_EXERCISE PROMPT_. Would you restate all of the entries verbatim, minus any images?

_PROVIDED ENTRIES_.
========
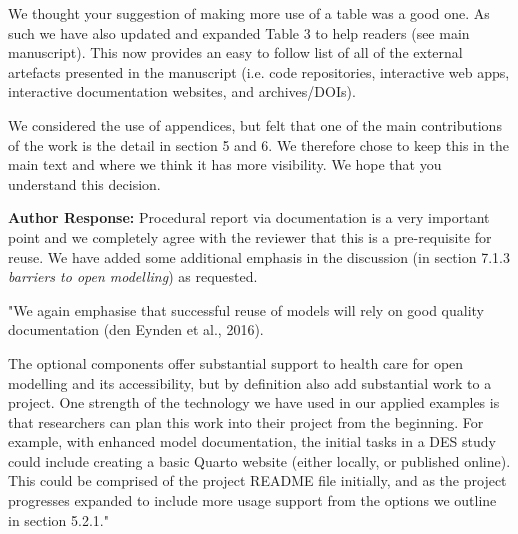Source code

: \documentclass{article}
\begin{document}
We thought your suggestion of making more use of a table was a good one. As such we have also updated and expanded Table 3 to help readers (see main manuscript). This now provides an easy to follow list of all of the external artefacts presented in the manuscript (i.e. code repositories, interactive web apps, interactive documentation websites, and archives/DOIs).

We considered the use of appendices, but felt that one of the main contributions of the work is the detail in section 5 and 6. We therefore chose to keep this in the main text and where we think it has more visibility. We hope that you understand this decision.





\vspace{0.5cm}


\vspace{0.2cm}

\noindent\textbf{Author Response:} Procedural report via documentation is a very important point and we completely agree with the reviewer that this is a pre-requisite for reuse.  We have added some additional emphasis in the discussion  (in section 7.1.3 \textit{barriers to open modelling}) as requested.  


{\color{red}"We again emphasise that successful reuse of models will rely on good quality documentation (den Eynden et al., 2016). 

The optional components offer substantial support to health care for open modelling and its accessibility, but by definition also add substantial work to a project. One strength of the technology we have used in our applied examples is that researchers can plan this work into their project from the beginning. For example, with enhanced model documentation, the initial tasks in a DES study could include creating a basic Quarto website (either locally, or published online). This could be comprised of the project README file initially, and as the project progresses expanded to include more usage support from the options we outline in section 5.2.1."}
\end{document}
========
_ANSWER_.
Source code

: \documentclass{article}
\begin{document}
We thought your suggestion of making more use of a table was a good one. As such we have also updated and expanded Table 3 to help readers (see main manuscript). This now provides an easy to follow list of all of the external artefacts presented in the manuscript (i.e. code repositories, interactive web apps, interactive documentation websites, and archives/DOIs).

We considered the use of appendices, but felt that one of the main contributions of the work is the detail in section 5 and 6. We therefore chose to keep this in the main text and where we think it has more visibility. We hope that you understand this decision.





\vspace{0.5cm}


\vspace{0.2cm}

\noindent\textbf{Author Response:} Procedural report via documentation is a very important point and we completely agree with the reviewer that this is a pre-requisite for reuse.  We have added some additional emphasis in the discussion  (in section 7.1.3 \textit{barriers to open modelling}) as requested.  


{\color{red}"We again emphasise that successful reuse of models will rely on good quality documentation (den Eynden et al., 2016). 

The optional components offer substantial support to health care for open modelling and its accessibility, but by definition also add substantial work to a project. One strength of the technology we have used in our applied examples is that researchers can plan this work into their project from the beginning. For example, with enhanced model documentation, the initial tasks in a DES study could include creating a basic Quarto website (either locally, or published online). This could be comprised of the project README file initially, and as the project progresses expanded to include more usage support from the options we outline in section 5.2.1."}
\end{document}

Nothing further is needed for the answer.